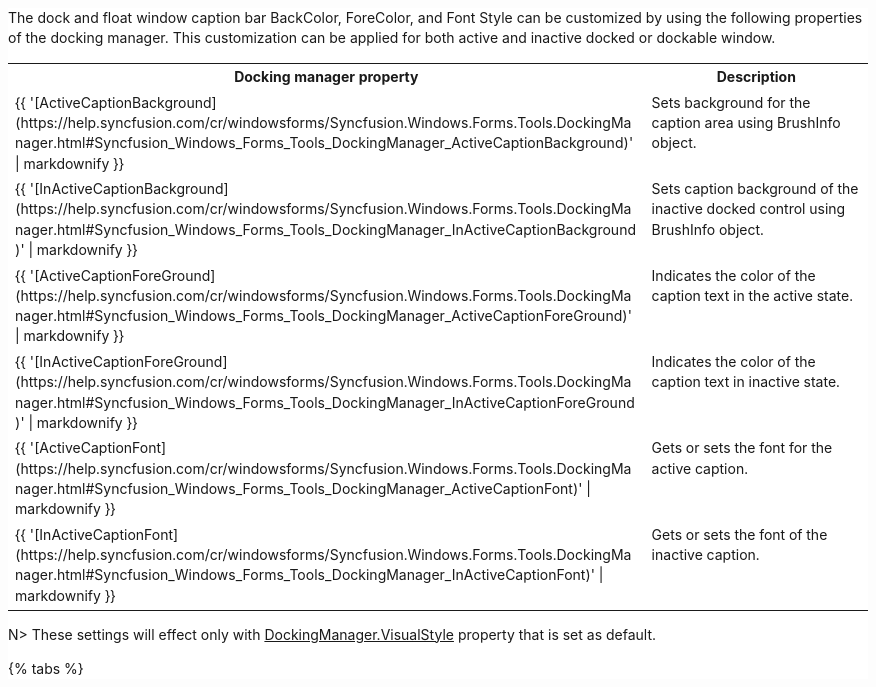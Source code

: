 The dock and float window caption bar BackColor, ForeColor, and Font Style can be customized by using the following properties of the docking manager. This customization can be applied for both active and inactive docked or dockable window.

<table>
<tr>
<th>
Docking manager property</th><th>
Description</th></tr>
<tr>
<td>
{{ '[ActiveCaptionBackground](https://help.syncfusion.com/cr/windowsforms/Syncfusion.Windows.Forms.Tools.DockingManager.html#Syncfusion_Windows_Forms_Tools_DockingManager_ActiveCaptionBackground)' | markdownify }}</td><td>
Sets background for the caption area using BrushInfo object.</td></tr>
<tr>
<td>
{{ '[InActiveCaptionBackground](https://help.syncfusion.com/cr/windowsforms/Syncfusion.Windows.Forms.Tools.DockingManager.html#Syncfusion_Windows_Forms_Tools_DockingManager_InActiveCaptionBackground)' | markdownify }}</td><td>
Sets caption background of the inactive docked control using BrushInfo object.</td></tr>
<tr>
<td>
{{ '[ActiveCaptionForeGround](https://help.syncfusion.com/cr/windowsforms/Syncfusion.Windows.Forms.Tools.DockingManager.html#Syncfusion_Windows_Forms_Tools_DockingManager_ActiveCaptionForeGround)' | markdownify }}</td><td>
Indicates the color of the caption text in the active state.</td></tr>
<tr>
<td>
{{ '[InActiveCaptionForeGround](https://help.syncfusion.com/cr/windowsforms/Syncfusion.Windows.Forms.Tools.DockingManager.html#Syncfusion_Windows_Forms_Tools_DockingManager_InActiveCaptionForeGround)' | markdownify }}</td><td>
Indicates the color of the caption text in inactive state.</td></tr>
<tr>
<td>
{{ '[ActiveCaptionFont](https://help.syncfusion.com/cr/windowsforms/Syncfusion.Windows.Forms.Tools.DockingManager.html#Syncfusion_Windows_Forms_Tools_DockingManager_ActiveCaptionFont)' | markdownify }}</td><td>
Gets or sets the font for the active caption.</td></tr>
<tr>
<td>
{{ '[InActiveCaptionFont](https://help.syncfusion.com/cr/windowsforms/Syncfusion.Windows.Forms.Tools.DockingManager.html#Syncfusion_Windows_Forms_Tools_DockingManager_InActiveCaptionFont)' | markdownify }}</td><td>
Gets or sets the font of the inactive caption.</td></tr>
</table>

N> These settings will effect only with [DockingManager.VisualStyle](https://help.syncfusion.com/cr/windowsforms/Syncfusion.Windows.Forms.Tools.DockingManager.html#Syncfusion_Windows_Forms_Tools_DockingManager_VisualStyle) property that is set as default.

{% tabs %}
◆ ◆ ◆ ◆
WHAT IS REQUIRED
The records above are to be set down exactly as written, with no images.

WRITTEN RESPONSE
Source code

: The dock and float window caption bar BackColor, ForeColor, and Font Style can be customized by using the following properties of the docking manager. This customization can be applied for both active and inactive docked or dockable window.

<table>
<tr>
<th>
Docking manager property</th><th>
Description</th></tr>
<tr>
<td>
{{ '[ActiveCaptionBackground](https://help.syncfusion.com/cr/windowsforms/Syncfusion.Windows.Forms.Tools.DockingManager.html#Syncfusion_Windows_Forms_Tools_DockingManager_ActiveCaptionBackground)' | markdownify }}</td><td>
Sets background for the caption area using BrushInfo object.</td></tr>
<tr>
<td>
{{ '[InActiveCaptionBackground](https://help.syncfusion.com/cr/windowsforms/Syncfusion.Windows.Forms.Tools.DockingManager.html#Syncfusion_Windows_Forms_Tools_DockingManager_InActiveCaptionBackground)' | markdownify }}</td><td>
Sets caption background of the inactive docked control using BrushInfo object.</td></tr>
<tr>
<td>
{{ '[ActiveCaptionForeGround](https://help.syncfusion.com/cr/windowsforms/Syncfusion.Windows.Forms.Tools.DockingManager.html#Syncfusion_Windows_Forms_Tools_DockingManager_ActiveCaptionForeGround)' | markdownify }}</td><td>
Indicates the color of the caption text in the active state.</td></tr>
<tr>
<td>
{{ '[InActiveCaptionForeGround](https://help.syncfusion.com/cr/windowsforms/Syncfusion.Windows.Forms.Tools.DockingManager.html#Syncfusion_Windows_Forms_Tools_DockingManager_InActiveCaptionForeGround)' | markdownify }}</td><td>
Indicates the color of the caption text in inactive state.</td></tr>
<tr>
<td>
{{ '[ActiveCaptionFont](https://help.syncfusion.com/cr/windowsforms/Syncfusion.Windows.Forms.Tools.DockingManager.html#Syncfusion_Windows_Forms_Tools_DockingManager_ActiveCaptionFont)' | markdownify }}</td><td>
Gets or sets the font for the active caption.</td></tr>
<tr>
<td>
{{ '[InActiveCaptionFont](https://help.syncfusion.com/cr/windowsforms/Syncfusion.Windows.Forms.Tools.DockingManager.html#Syncfusion_Windows_Forms_Tools_DockingManager_InActiveCaptionFont)' | markdownify }}</td><td>
Gets or sets the font of the inactive caption.</td></tr>
</table>

N> These settings will effect only with [DockingManager.VisualStyle](https://help.syncfusion.com/cr/windowsforms/Syncfusion.Windows.Forms.Tools.DockingManager.html#Syncfusion_Windows_Forms_Tools_DockingManager_VisualStyle) property that is set as default.

{% tabs %}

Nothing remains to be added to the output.